» Task details: Reproduce the section of the listing that begins at the line containing "Problem Areas Detection" and finishes at the line containing "After identifying potential". Include both end lines and nothing beyond them.

====== Information

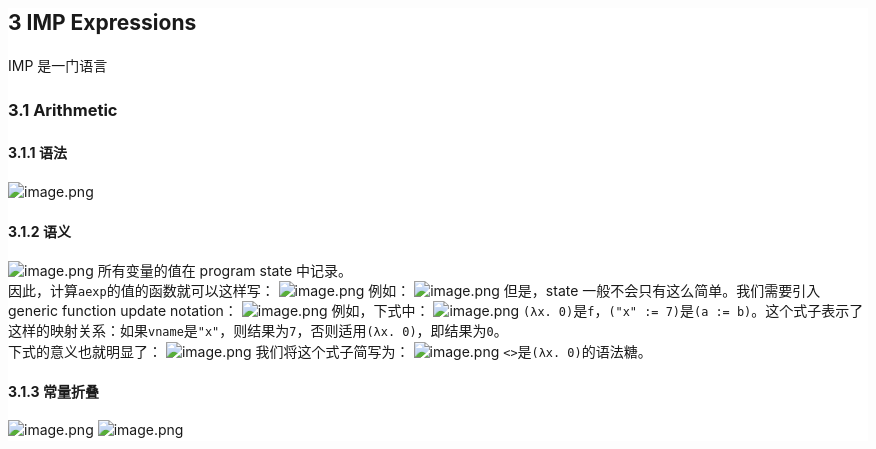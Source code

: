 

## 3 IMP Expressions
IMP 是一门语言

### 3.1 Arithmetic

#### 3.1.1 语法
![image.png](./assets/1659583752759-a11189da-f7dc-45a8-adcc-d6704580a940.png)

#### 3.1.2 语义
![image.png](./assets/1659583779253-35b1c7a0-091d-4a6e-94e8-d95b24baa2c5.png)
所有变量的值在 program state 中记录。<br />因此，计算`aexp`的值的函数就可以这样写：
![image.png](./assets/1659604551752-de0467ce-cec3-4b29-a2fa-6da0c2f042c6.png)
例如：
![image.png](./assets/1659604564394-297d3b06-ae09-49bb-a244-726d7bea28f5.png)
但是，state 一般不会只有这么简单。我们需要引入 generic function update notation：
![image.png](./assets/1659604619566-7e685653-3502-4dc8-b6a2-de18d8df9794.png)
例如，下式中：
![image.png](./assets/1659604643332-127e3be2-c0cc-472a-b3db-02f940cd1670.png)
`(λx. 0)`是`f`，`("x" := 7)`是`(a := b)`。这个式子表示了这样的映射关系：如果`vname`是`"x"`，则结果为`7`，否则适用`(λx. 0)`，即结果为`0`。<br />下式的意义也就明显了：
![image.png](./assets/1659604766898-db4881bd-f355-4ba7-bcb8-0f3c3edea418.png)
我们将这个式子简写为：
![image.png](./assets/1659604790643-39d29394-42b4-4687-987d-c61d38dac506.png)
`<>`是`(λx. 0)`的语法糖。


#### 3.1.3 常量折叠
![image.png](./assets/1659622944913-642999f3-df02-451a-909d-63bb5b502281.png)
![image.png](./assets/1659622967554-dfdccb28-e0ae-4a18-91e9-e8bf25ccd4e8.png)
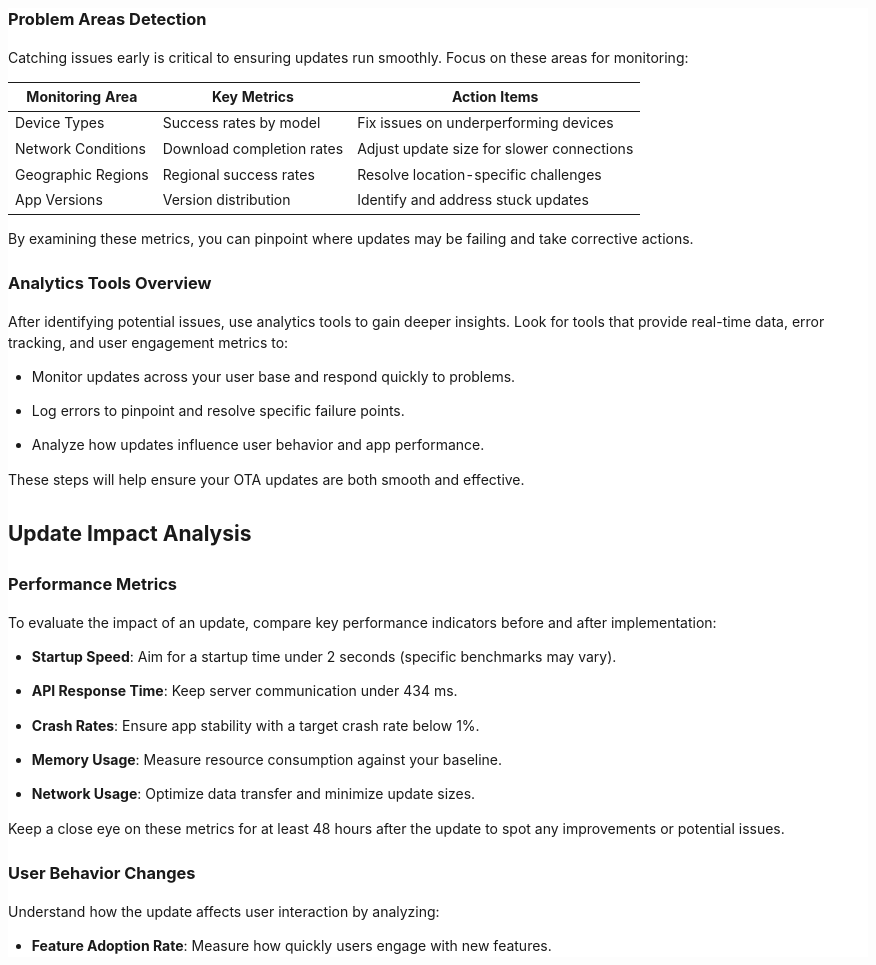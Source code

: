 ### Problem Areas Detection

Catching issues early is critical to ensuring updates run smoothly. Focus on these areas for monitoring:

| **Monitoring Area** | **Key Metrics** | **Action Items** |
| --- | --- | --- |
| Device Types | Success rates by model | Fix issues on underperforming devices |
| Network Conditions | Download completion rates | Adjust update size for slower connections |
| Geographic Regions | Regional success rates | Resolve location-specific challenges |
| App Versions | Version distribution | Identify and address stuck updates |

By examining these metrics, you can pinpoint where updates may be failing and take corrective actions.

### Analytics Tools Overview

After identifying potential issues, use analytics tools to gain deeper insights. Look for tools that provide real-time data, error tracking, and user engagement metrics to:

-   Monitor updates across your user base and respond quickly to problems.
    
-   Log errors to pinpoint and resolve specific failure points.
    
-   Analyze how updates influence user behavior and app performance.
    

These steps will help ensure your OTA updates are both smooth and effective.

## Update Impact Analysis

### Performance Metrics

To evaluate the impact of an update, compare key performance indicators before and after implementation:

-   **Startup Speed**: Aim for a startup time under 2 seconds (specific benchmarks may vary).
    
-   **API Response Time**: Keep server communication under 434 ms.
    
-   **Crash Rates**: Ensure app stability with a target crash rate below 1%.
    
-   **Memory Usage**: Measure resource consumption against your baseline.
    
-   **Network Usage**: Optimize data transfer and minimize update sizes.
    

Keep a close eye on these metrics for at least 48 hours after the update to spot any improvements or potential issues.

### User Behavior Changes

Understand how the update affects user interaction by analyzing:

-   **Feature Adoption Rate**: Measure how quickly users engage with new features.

============

» Exercise result:
: ### Problem Areas Detection

Catching issues early is critical to ensuring updates run smoothly. Focus on these areas for monitoring:

| **Monitoring Area** | **Key Metrics** | **Action Items** |
| --- | --- | --- |
| Device Types | Success rates by model | Fix issues on underperforming devices |
| Network Conditions | Download completion rates | Adjust update size for slower connections |
| Geographic Regions | Regional success rates | Resolve location-specific challenges |
| App Versions | Version distribution | Identify and address stuck updates |

By examining these metrics, you can pinpoint where updates may be failing and take corrective actions.

### Analytics Tools Overview

After identifying potential issues, use analytics tools to gain deeper insights. Look for tools that provide real-time data, error tracking, and user engagement metrics to:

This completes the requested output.